◆ RECORDED INFORMATION
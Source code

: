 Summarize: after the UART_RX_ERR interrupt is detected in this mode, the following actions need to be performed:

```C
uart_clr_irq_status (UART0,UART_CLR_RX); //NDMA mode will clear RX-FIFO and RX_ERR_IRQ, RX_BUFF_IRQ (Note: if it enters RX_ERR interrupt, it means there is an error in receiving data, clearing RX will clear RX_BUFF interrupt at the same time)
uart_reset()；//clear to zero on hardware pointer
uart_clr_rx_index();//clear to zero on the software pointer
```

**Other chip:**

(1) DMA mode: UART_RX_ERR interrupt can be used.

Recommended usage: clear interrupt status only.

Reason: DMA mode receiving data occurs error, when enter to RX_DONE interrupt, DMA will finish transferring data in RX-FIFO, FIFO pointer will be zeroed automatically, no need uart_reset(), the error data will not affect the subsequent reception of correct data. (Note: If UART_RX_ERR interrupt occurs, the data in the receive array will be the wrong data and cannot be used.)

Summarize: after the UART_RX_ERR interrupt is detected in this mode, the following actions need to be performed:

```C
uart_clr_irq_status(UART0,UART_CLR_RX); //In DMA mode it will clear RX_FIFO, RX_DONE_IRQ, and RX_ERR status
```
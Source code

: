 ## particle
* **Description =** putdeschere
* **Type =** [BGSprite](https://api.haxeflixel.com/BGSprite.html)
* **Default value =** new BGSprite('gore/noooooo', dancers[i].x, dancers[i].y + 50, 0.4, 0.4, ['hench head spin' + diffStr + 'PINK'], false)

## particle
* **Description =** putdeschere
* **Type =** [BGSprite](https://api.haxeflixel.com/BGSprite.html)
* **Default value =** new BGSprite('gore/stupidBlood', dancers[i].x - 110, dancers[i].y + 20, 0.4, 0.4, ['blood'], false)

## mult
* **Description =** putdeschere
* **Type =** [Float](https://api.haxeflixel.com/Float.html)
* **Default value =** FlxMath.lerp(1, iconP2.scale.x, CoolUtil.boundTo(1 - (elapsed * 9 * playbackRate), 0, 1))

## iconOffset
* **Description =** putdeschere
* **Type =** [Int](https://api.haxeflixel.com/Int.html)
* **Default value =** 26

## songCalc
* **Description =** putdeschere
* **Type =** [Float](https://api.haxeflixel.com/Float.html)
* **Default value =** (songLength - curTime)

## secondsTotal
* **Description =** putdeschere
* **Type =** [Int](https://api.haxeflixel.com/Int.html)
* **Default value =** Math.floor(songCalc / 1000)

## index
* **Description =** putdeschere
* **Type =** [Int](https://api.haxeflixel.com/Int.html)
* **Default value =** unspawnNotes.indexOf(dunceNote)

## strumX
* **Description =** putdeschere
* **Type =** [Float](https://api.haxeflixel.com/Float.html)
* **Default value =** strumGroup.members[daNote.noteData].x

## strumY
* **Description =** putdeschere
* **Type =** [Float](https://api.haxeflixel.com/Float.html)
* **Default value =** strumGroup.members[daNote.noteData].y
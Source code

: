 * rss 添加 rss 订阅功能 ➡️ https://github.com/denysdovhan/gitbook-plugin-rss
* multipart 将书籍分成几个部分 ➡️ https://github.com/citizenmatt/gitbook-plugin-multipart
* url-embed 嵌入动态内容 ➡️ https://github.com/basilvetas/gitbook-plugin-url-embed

◆ PROMPT
Please transcribe the entries above exactly as written.

◆ EXERCISE ANSWER
Source code

: Summarize: after the UART_RX_ERR interrupt is detected in this mode, the following actions need to be performed:

```C
uart_clr_irq_status (UART0,UART_CLR_RX); //NDMA mode will clear RX-FIFO and RX_ERR_IRQ, RX_BUFF_IRQ (Note: if it enters RX_ERR interrupt, it means there is an error in receiving data, clearing RX will clear RX_BUFF interrupt at the same time)
uart_reset()；//clear to zero on hardware pointer
uart_clr_rx_index();//clear to zero on the software pointer
```

**Other chip:**

(1) DMA mode: UART_RX_ERR interrupt can be used.

Recommended usage: clear interrupt status only.

Reason: DMA mode receiving data occurs error, when enter to RX_DONE interrupt, DMA will finish transferring data in RX-FIFO, FIFO pointer will be zeroed automatically, no need uart_reset(), the error data will not affect the subsequent reception of correct data. (Note: If UART_RX_ERR interrupt occurs, the data in the receive array will be the wrong data and cannot be used.)

Summarize: after the UART_RX_ERR interrupt is detected in this mode, the following actions need to be performed:

```C
uart_clr_irq_status(UART0,UART_CLR_RX); //In DMA mode it will clear RX_FIFO, RX_DONE_IRQ, and RX_ERR status
```
Source code

: ## particle
* **Description =** putdeschere
* **Type =** [BGSprite](https://api.haxeflixel.com/BGSprite.html)
* **Default value =** new BGSprite('gore/noooooo', dancers[i].x, dancers[i].y + 50, 0.4, 0.4, ['hench head spin' + diffStr + 'PINK'], false)

## particle
* **Description =** putdeschere
* **Type =** [BGSprite](https://api.haxeflixel.com/BGSprite.html)
* **Default value =** new BGSprite('gore/stupidBlood', dancers[i].x - 110, dancers[i].y + 20, 0.4, 0.4, ['blood'], false)

## mult
* **Description =** putdeschere
* **Type =** [Float](https://api.haxeflixel.com/Float.html)
* **Default value =** FlxMath.lerp(1, iconP2.scale.x, CoolUtil.boundTo(1 - (elapsed * 9 * playbackRate), 0, 1))

## iconOffset
* **Description =** putdeschere
* **Type =** [Int](https://api.haxeflixel.com/Int.html)
* **Default value =** 26

## songCalc
* **Description =** putdeschere
* **Type =** [Float](https://api.haxeflixel.com/Float.html)
* **Default value =** (songLength - curTime)

## secondsTotal
* **Description =** putdeschere
* **Type =** [Int](https://api.haxeflixel.com/Int.html)
* **Default value =** Math.floor(songCalc / 1000)

## index
* **Description =** putdeschere
* **Type =** [Int](https://api.haxeflixel.com/Int.html)
* **Default value =** unspawnNotes.indexOf(dunceNote)

## strumX
* **Description =** putdeschere
* **Type =** [Float](https://api.haxeflixel.com/Float.html)
* **Default value =** strumGroup.members[daNote.noteData].x

## strumY
* **Description =** putdeschere
* **Type =** [Float](https://api.haxeflixel.com/Float.html)
* **Default value =** strumGroup.members[daNote.noteData].y
Source code

: * rss 添加 rss 订阅功能 ➡️ https://github.com/denysdovhan/gitbook-plugin-rss
* multipart 将书籍分成几个部分 ➡️ https://github.com/citizenmatt/gitbook-plugin-multipart
* url-embed 嵌入动态内容 ➡️ https://github.com/basilvetas/gitbook-plugin-url-embed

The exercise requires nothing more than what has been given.